Now, a 2260 - 2270 cm-1 works very well :

from radis import calc_spectrum
from astropy import units as u
s = calc_spectrum(wavenum_min = 2260 / u.cm, 
                  wavenum_max = 2270 / u.cm,
                  molecule = 'H2O',
                  isotope = '1,2,3',
                  pressure = 1.01325 * u.bar,
                  mole_fraction = 1,
                  path_length = 1 * u.cm,
                  Tgas=3000, 
                  databank='hitemp',
                  verbose=3,        # adding some extra info for the first computation
                  )
s.plot()
# without verbose=False this will show all the input parameters. 
# With verbose=2,3,etc... we get increasing number of details about the calculation. 

image

A larger spectrum (ex : 2000 - 4000 cm-1 , 1 isotope) is still out of reach with the limited 8 GB of GESIS, and I run out-of-memory at loading

Generated dataframe from /home/jovyan/.radisdb/hitemp/H2O-01_02000-02250_HITEMP2010.h5 in 31.88s (3283544 rows, 31 columns, 2068.63 MB) Generated dataframe from /home/jovyan/.radisdb/hitemp/H2O-01_02250-02500_HITEMP2010.h5 in 29.26s (2971420 rows, 31 columns, 1871.99 MB)

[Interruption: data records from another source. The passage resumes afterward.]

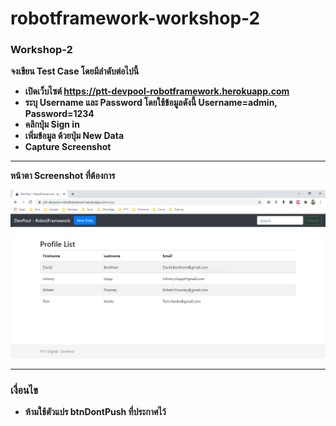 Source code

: # robotframework-workshop-2
### Workshop-2
**จงเขียน Test Case โดยมีลำดับต่อไปนี้**
- **เปิดเว็บไซต์ https://ptt-devpool-robotframework.herokuapp.com**
- **ระบุ Username และ Password โดยใช้ข้อมูลดังนี้ Username=admin, Password=1234**
- **คลิกปุ่ม Sign in**
- **เพิ่มข้อมูล ด้วยปุ่ม New Data**
- **Capture Screenshot** 
---
**หน้าตา Screenshot ที่ต้องการ**

![Recordit PNG](https://github.com/naruphos/robotframework-workshop-2/blob/master/ScreenShot.PNG)

---
### เงื่อนไข

- **ห้ามใช้ตัวแปร btnDontPush ที่ประกาศไว้** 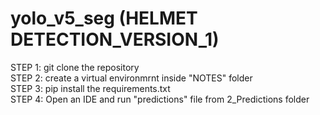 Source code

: # yolo_v5_seg (HELMET DETECTION_VERSION_1)

STEP 1: git clone the repository  
STEP 2: create a virtual environmrnt inside "NOTES" folder    
STEP 3: pip install the requirements.txt   
STEP 4: Open an IDE and run "predictions" file from 2_Predictions folder
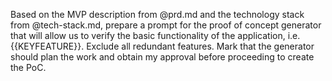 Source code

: Based on the MVP description from @prd.md and the technology stack from @tech-stack.md, prepare a prompt for the proof of concept generator that will allow us to verify the basic functionality of the application, i.e. {{KEYFEATURE}}. Exclude all redundant features. Mark that the generator should plan the work and obtain my approval before proceeding to create the PoC. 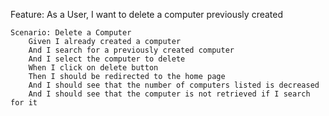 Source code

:  Feature: As a User, I want to delete a computer previously created

    Scenario: Delete a Computer
        Given I already created a computer
        And I search for a previously created computer
        And I select the computer to delete
        When I click on delete button
        Then I should be redirected to the home page
        And I should see that the number of computers listed is decreased
        And I should see that the computer is not retrieved if I search for it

But 31 columns are loaded, most of them useless for equilibrium calculations, so it could quickly be optimized further.

Index(['id', 'iso', 'wav', 'int', 'A', 'airbrd', 'selbrd', 'El', 'Tdpair',
       'Pshft', 'ierr', 'iref', 'lmix', 'gp', 'gpp', 'ju', 'Kau', 'Kcu', 'Fu',
       'symu', 'jl', 'Kal', 'Kcl', 'Fl', 'syml', 'v1u', 'v2u', 'v3u', 'v1l',
       'v2l', 'v3l'],
      dtype='object')
erwanp commented 2 years ago

@gagan-aryan with Radis version 0.12 the algorithm is even better: you can already compute much larger ranges. I tried the code above with the 2000 - 4000 cm-1 range and it worked. You can try to push it further.